Quasi un anno fa – era il 30 marzo 2023 - l’avvocata Federica Maccioni del Foro di Ancona veniva ferita quasi mortalmente. L’aggressore era un uomo nei confronti del quale la professionista svolgeva l’attività di amministratore di sostengo. Impossibile dimenticare gli istanti che per poco non si trasformarono in tragedia. Una coltellata perforò un polmone dell’avvocata. A distanza di undici mesi, i ricordi sono ancora vivi. «Noi avvocati – dice al Dubbio Federica Maccioni – possiamo trovarci in situazioni di grande pericolo inaspettatamente. Il mio caso lo dimostra. Per fortuna sono riuscita a salvarmi e posso raccontare la mia esperienza, sperando che nessuno si trovi mai nella situazione che ho vissuto io».

Nel 2023 l’avvocata si recò nell’abitazione del suo aggressore, malato oncologico, che usufruiva di un servizio di taxi sanitario per essere accompagnato in ospedale per le cure del caso. La mattina del 30 marzo l’imprevedibile. L’uomo si rifiuta di andare in ospedale. L’avvocata Maccioni nel tentativo di convincerlo, in quanto amministratore di sostegno, viene aggredita sulle scale. «Sono stati attimi terribili – racconta – in un contesto che non avrei mai immaginato. Attimi impossibili da dimenticare con i ricordi che affiorano sempre. Sono stata scaraventata a terra dal mio aggressore. Ma proprio in quel momento ho tirato fuori tutte le forze che avevo a disposizione. L’istinto di sopravvivenza mi ha aiutata».

A questo punto il racconto dell’avvocata Maccioni si fa più drammatico. «È stata – afferma una vera e propria lotta per salvarmi. Se penso a come poteva andare a finire, ora mi ritengo molto fortunata. Una coltellata mi ha perforato un polmone, ma sono riuscita a guarire. A livello psicologico, dopo i lunghi periodi trascorsi in ospedale, la ripresa non è stata veloce. Mi sono detta che dovevo reagire con tutte le forze con cui sono riuscita a salvarmi.

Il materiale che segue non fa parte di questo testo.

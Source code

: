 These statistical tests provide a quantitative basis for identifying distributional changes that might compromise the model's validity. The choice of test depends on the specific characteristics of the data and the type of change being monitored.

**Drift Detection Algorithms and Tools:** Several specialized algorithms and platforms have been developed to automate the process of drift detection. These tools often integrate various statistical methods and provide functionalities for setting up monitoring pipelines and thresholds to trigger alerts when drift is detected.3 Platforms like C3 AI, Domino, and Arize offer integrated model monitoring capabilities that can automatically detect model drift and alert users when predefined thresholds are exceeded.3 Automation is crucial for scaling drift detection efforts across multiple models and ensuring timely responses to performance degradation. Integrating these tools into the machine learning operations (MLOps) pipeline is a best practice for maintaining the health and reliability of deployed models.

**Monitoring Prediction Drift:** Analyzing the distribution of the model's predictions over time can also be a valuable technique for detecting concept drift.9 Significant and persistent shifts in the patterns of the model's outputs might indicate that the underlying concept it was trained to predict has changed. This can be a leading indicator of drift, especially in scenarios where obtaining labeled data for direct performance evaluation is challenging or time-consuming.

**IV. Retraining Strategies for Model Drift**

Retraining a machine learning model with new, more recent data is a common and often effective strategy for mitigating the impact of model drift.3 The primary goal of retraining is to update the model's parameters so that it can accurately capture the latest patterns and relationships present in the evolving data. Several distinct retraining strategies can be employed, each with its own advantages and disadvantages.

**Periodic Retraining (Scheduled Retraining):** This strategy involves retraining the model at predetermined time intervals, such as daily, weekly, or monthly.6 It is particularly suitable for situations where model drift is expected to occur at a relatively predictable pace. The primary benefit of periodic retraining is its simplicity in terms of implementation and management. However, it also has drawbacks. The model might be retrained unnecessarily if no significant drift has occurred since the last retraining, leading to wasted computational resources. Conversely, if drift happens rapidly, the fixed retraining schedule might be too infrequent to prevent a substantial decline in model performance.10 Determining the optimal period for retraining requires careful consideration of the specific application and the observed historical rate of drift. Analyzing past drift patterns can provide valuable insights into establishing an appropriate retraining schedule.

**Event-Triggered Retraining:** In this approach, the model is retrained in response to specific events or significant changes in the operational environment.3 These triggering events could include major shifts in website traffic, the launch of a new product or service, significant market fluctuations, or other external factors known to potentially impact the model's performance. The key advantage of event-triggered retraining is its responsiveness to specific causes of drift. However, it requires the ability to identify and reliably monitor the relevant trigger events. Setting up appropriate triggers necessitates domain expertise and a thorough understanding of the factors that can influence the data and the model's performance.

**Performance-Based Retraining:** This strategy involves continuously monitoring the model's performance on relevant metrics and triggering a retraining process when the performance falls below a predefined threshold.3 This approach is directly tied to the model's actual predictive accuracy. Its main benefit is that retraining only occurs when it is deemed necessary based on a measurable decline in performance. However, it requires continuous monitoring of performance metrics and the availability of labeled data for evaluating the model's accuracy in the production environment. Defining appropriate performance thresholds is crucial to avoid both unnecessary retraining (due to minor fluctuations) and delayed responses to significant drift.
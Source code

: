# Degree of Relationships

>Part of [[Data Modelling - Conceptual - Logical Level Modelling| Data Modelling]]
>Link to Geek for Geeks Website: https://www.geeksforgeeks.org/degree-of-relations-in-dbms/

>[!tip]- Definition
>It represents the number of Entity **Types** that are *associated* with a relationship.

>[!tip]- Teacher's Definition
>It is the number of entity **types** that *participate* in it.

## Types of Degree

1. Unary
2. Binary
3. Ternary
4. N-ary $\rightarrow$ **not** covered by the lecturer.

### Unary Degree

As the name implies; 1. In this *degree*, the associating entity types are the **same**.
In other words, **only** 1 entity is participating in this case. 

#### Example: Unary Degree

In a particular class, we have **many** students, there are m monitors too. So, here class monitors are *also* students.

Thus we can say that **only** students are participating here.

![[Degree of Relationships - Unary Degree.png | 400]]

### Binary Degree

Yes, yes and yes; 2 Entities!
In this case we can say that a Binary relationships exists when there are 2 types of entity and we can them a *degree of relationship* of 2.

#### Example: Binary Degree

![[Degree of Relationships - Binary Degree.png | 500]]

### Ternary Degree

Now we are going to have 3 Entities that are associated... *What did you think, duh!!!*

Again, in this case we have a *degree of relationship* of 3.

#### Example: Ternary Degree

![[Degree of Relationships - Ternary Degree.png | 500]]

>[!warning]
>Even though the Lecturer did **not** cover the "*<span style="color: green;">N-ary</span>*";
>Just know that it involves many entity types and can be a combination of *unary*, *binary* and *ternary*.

Per questo motivo ho preferito subito riprendere il lavoro per non rimanere bloccata dalla paura. Certo, adesso, non ricevo più nessuno in studio senza la presenza di almeno un’altra persona. Quello che è successo a me in realtà avrebbe potuto riguardare altri colleghi. La mia esperienza può essere utile per riflettere sulle situazioni di pericolo che ogni avvocato può essere costretto ad affrontare. Spesso, quando si parla di avvocati in pericolo, il pensiero va ai colleghi che lavorano in Paesi segnati da guerre e che sono soffocati dalle dittature. Non è sempre così».

Il grave episodio dello scorso anno induce l’avvocata Maccioni a soffermarsi sul ruolo dell’amministratore di sostegno. «Sarebbe utile – commenta - intervenire su alcune criticità che questo istituto spesso porta con sé anche per sensibilizzare un intervento di riforma della normativa vigente. La legge risale al 2004 e proprio quest’anno ricorre il ventesimo anno della sua entrata in vigore. Servirebbe un intervento legislativo a maggiore tutela proprio di quelle situazioni in cui il ruolo è ricoperto da un avvocato, con la possibilità, ad esempio, di richiedere il gratuito patrocinio. Non sempre si riesce a ottenere l’equa indennità, che è praticamente l'unico riconoscimento economico che ci viene riconosciuto, anche se irrisorio. Si potrebbero introdurre delle tabelle per le liquidazioni delle eque indennità e poi si potrebbe aprire una riflessione, a partire dalla mia esperienza, sull’importante istituto della tutela. Le amministrazioni di sostegno, spesso, vengono utilizzate nei casi in cui invece sarebbe molto più adeguato l’istituto della tutela. Ad esempio, il Tribunale di Ancona è assolutamente contrario alle tutele.

Si tratta di un problema concreto, perché comunque con l'amministrazione di sostegno rimane un margine di capacità di autodeterminazione in capo all'amministrato, che impedisce la sua tutela e con la tutela sua anche quella della collettività. Pensiamo a un beneficiario tossicodipendente che non vuole entrare in comunità per curarsi. L’amministratore di sostegno non lo può costringere a rimanere in comunità e se decide liberamente di firmare le dimissioni per uscire può farlo. Spesso e volentieri capita che la persona con gravi disagi si ritrovi riversata sulla società, diventando un pericolo perché comunque non è in grado di provvedere a sé stesso da solo, con la conseguenza che alcune problemi non vengono affatto risolti». L’impegno dell’avvocata Maccioni prosegue e l’episodio che l’ha riguardata un anno fa non ha ridimensionato l’amore per la toga e la professione forense.